Hipersonik yolcu uçaklarının normal uçaklardan çok daha hızlı olduğunu belirten Kuşhan, “Bu uçakların günümüzdeki yolcu uçaklarına göre en büyük farkı tabi ki seyahat hızlarıdır. Günümüz yolcu uçakları esasen transonik uçaklardır. Transonik, aerodinamikte ses hızının hemen altında ve hemen üzerindeki hızları belirtmek amacıyla kullanılan terimdir. Yani bu tarz uçaklar ses hızının üstünde yolculuk yaparlar” sözleriyle hipersonik uçakların özelliklerinden bahsetti.
“NEW YORK- İSTANBUL ARASI 2 SAAT SÜRECEK”

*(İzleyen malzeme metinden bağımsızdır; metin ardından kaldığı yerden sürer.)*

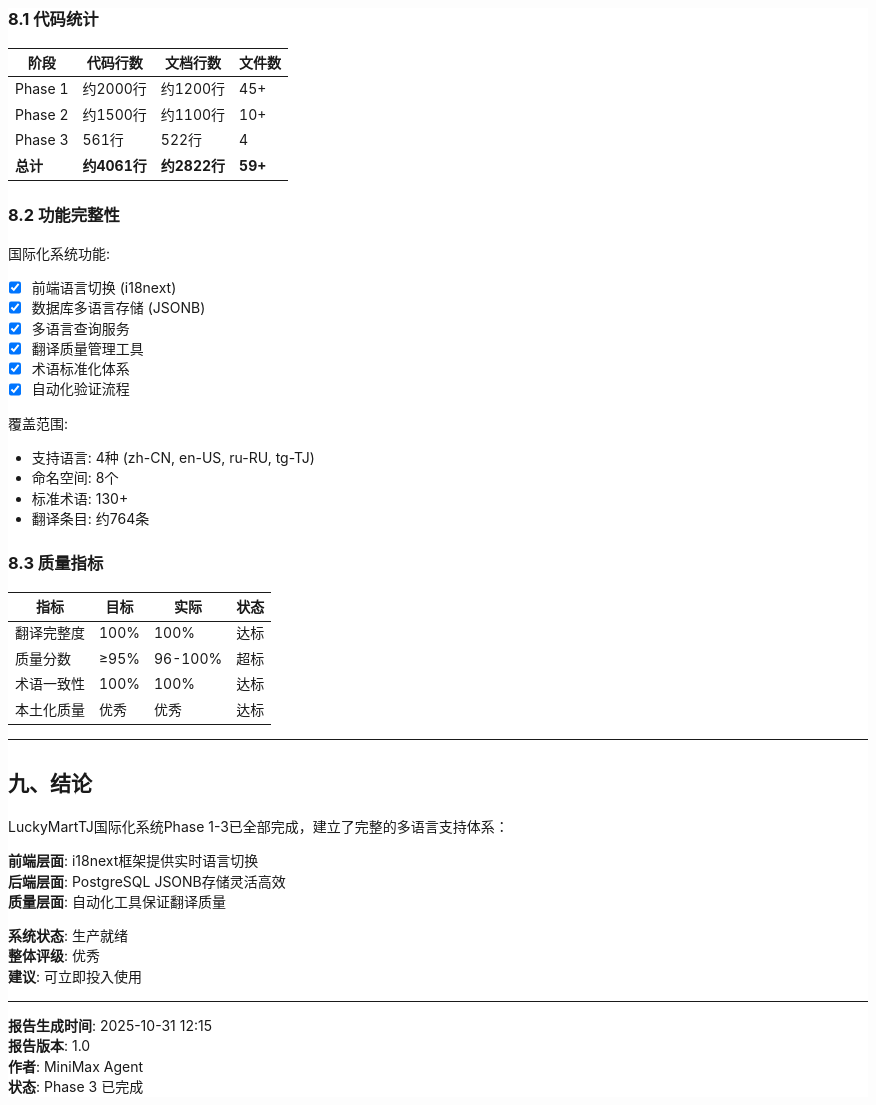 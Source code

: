 ### 8.1 代码统计

| 阶段 | 代码行数 | 文档行数 | 文件数 |
|------|---------|----------|--------|
| Phase 1 | 约2000行 | 约1200行 | 45+ |
| Phase 2 | 约1500行 | 约1100行 | 10+ |
| Phase 3 | 561行 | 522行 | 4 |
| **总计** | **约4061行** | **约2822行** | **59+** |

### 8.2 功能完整性

国际化系统功能:
- [x] 前端语言切换 (i18next)
- [x] 数据库多语言存储 (JSONB)
- [x] 多语言查询服务
- [x] 翻译质量管理工具
- [x] 术语标准化体系
- [x] 自动化验证流程

覆盖范围:
- 支持语言: 4种 (zh-CN, en-US, ru-RU, tg-TJ)
- 命名空间: 8个
- 标准术语: 130+
- 翻译条目: 约764条

### 8.3 质量指标

| 指标 | 目标 | 实际 | 状态 |
|------|------|------|------|
| 翻译完整度 | 100% | 100% | 达标 |
| 质量分数 | ≥95% | 96-100% | 超标 |
| 术语一致性 | 100% | 100% | 达标 |
| 本土化质量 | 优秀 | 优秀 | 达标 |

---

## 九、结论

LuckyMartTJ国际化系统Phase 1-3已全部完成，建立了完整的多语言支持体系：

**前端层面**: i18next框架提供实时语言切换  
**后端层面**: PostgreSQL JSONB存储灵活高效  
**质量层面**: 自动化工具保证翻译质量

**系统状态**: 生产就绪  
**整体评级**: 优秀  
**建议**: 可立即投入使用

---

**报告生成时间**: 2025-10-31 12:15  
**报告版本**: 1.0  
**作者**: MiniMax Agent  
**状态**: Phase 3 已完成
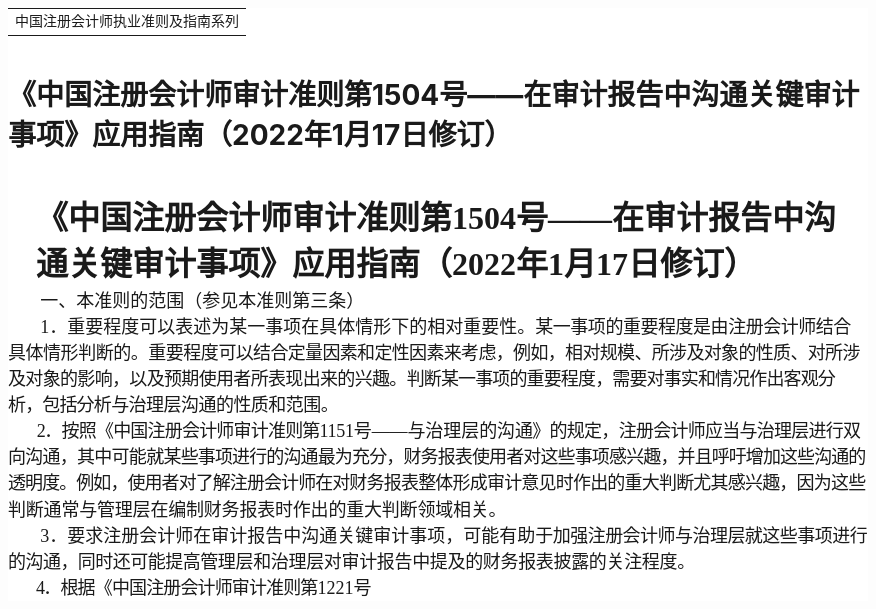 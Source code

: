 ﻿<!DOCTYPE HTML PUBLIC "-//W3C//DTD HTML 4.0 Transitional//EN">
<HTML xmlns:o = "urn:schemas-microsoft-com:office:office"><HEAD><TITLE>《中国注册会计师审计准则第1504号——在审计报告中沟通关键审计事项》应用指南（2022年1月17日修订）</TITLE>
<META content="text/html; charset=gb2312" http-equiv=Content-Type>
<META name=GENERATOR content="MSHTML 11.00.10570.1001"><LINK rel=stylesheet 
href="_template.css"></HEAD>
<BODY>
<DIV id=nsbanner>
<DIV id=bannerrow1>
<TABLE class=bannerparthead>
  <TBODY>
  <TR id=hdr>
    <TD class=runninghead noWrap>中国注册会计师执业准则及指南系列</TD></TR></TBODY></TABLE></DIV>
<DIV id=titlerow>
<H1 
class=dtH1>《中国注册会计师审计准则第1504号——在审计报告中沟通关键审计事项》应用指南（2022年1月17日修订）</H1></DIV></DIV>
<DIV id=nstext><BR>
<P class=lv1 style="MARGIN: auto 7.35pt auto 21pt"><A 
name=_Toc94098122><STRONG><FONT size=6 
face=微软雅黑>《中国注册会计师审计准则第1504号——在审计报告中沟通关键审计事项》应用指南（2022年1月17日修订）</FONT></STRONG></A><o:p></o:p></P>
<P class=a style="MARGIN: 0cm 0cm 0pt; TEXT-INDENT: 24.2pt"><FONT size=4><SPAN 
style="FONT-FAMILY: 黑体; mso-hansi-font-family: 微软雅黑">一、本准则的范围</SPAN><FONT 
face=微软雅黑>（参见本准则第三条）<SPAN lang=EN-US><o:p></o:p></SPAN></FONT></FONT></P>
<P class=a style="MARGIN: 0cm 0cm 0pt; TEXT-INDENT: 24.2pt"><FONT 
face=微软雅黑><FONT size=4><SPAN lang=EN-US 
style='mso-fareast-font-family: "Times New Roman"'>1</SPAN>．重要程度可以表述为某一事项在具体情形下的相对重要性。<SPAN 
style="LETTER-SPACING: -0.35pt">某一事项的重要程度是由注册会计师结合具体情形判断的。重要程度</SPAN><SPAN 
style="LETTER-SPACING: -0.5pt">可以结合定量因素和定性因素来考虑，例如，相对规模、所涉及对象的性质、对所涉及对象的影响，以及预期使用者所表现出来的兴趣。</SPAN><SPAN 
style="LETTER-SPACING: -0.65pt">判断某一事项的重要程度，需要对事实和情况作出客观分析，包括分</SPAN><SPAN 
style="LETTER-SPACING: -0.4pt">析与治理层沟通的性质和范围。</SPAN><SPAN 
lang=EN-US><o:p></o:p></SPAN></FONT></FONT></P>
<P class=a style="MARGIN: 0cm 0cm 0pt; TEXT-INDENT: 21.6pt"><FONT size=4><FONT 
face=微软雅黑><SPAN lang=EN-US 
style='LETTER-SPACING: -1.1pt; mso-hansi-font-family: "Times New Roman"; mso-fareast-font-family: "Times New Roman"'>2</SPAN><SPAN 
style="LETTER-SPACING: -0.6pt">．按照《中国注册会计师审计准则第</SPAN><SPAN lang=EN-US 
style='LETTER-SPACING: -0.2pt; mso-hansi-font-family: "Times New Roman"; mso-fareast-font-family: "Times New Roman"'>1151</SPAN>号</FONT><SPAN 
lang=EN-US 
style='FONT-FAMILY: "Times New Roman",serif; LETTER-SPACING: -0.15pt; mso-fareast-font-family: "Times New Roman"; mso-ascii-font-family: 微软雅黑; mso-bidi-font-family: 宋体'>——</SPAN><FONT 
face=微软雅黑><SPAN style="LETTER-SPACING: -0.05pt">与治理层的沟</SPAN><SPAN 
style="LETTER-SPACING: -0.55pt">通》的规定，注册会计师应当与治理层进行双向沟通，其中可能就某</SPAN><SPAN 
style="LETTER-SPACING: -0.65pt">些事项进行的沟通最为充分，财务报表使用者对这些事项感兴趣，并</SPAN><SPAN 
style="LETTER-SPACING: -0.7pt">且呼吁增加这些沟通的透明度。例如，使用者对了解注册会计师在对</SPAN><SPAN 
style="LETTER-SPACING: -0.6pt">财务报表整体形成审计意见时作出的重大判断尤其感兴趣，因为这些</SPAN><SPAN 
style="LETTER-SPACING: -0.15pt">判断通常与管理层在编制财务报表时作出的重大判断领域相关。</SPAN><SPAN 
lang=EN-US><o:p></o:p></SPAN></FONT></FONT></P>
<P class=a style="MARGIN: 0cm 0cm 0pt; TEXT-INDENT: 24.2pt"><FONT 
face=微软雅黑><FONT size=4><SPAN lang=EN-US 
style='mso-fareast-font-family: "Times New Roman"'>3</SPAN>．要求注册会计师在审计报告中沟通关键审计事项，可能有助<SPAN 
style="LETTER-SPACING: -0.4pt">于加强注册会计师与治理层就这些事项进行的沟通，同时还可能提高</SPAN><SPAN 
style="LETTER-SPACING: -0.25pt">管理层和治理层对审计报告中提及的财务报表披露的关注程度。</SPAN><SPAN 
lang=EN-US><o:p></o:p></SPAN></FONT></FONT></P>
<P class=a style="MARGIN: 0cm 0cm 0pt; TEXT-INDENT: 21pt"><FONT size=4><FONT 
face=微软雅黑><SPAN lang=EN-US 
style='LETTER-SPACING: -1.25pt; mso-hansi-font-family: "Times New Roman"; mso-fareast-font-family: "Times New Roman"'>4</SPAN><SPAN 
style="LETTER-SPACING: -0.65pt">．根据《中国注册会计师审计准则第</SPAN><SPAN lang=EN-US 
style='mso-hansi-font-family: "Times New Roman"; mso-fareast-font-family: "Times New Roman"'>1221</SPAN>号</FONT><SPAN 
lang=EN-US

Airbus ve Boeing gibi büyük üreticilerin günümüzde ürettiği uçakların 900-950 km/saat olduğunu belirten Prof. Dr. Kuşhan, “Bu ticari uçakların seyahat hızı kapasiteleri aslında ses hızının bir miktar üstü olmasına rağmen uluslararası sivil havacılık kuralları gereği hiçbir zaman ses hızının üstüne çıkmazlar. Çünkü ses duvarı aşıldığı zaman ticari yolcu uçağında “Uçuş Emniyeti” açısından risk söz konusudur. Ses duvarının aşılması sırasında uçak gövdesinde zorlanmalar olacaktır. Bu zorlanmalar ise içinde yüzlerce yolcu bulunduran, aerodinamik yapısı ses üstü uçuşa uygun olmayan ve yaklaşık 10 bin metre irtifada uçan uçaklarda büyük tehlikelere sebep olacaktır. Dolayısıyla günümüz yolcu uçakları tam ses hızının altında uçuşlarını gerçekleştirirler. Oysaki hipersonik uçaklar, yaklaşık ses hızında seyahat eden günümüz uçaklarının en az 5 katı hızındadırlar. Diğer ifade ile yaklaşık 760 km/h seyahat hızıyla İstanbul’dan New York'a 11 saat 32 dk süren bir uçak yolculuğu hipersonik bir uçakla en fazla 2,5 saat veya daha kısa sürecektir” şeklinde konuştu.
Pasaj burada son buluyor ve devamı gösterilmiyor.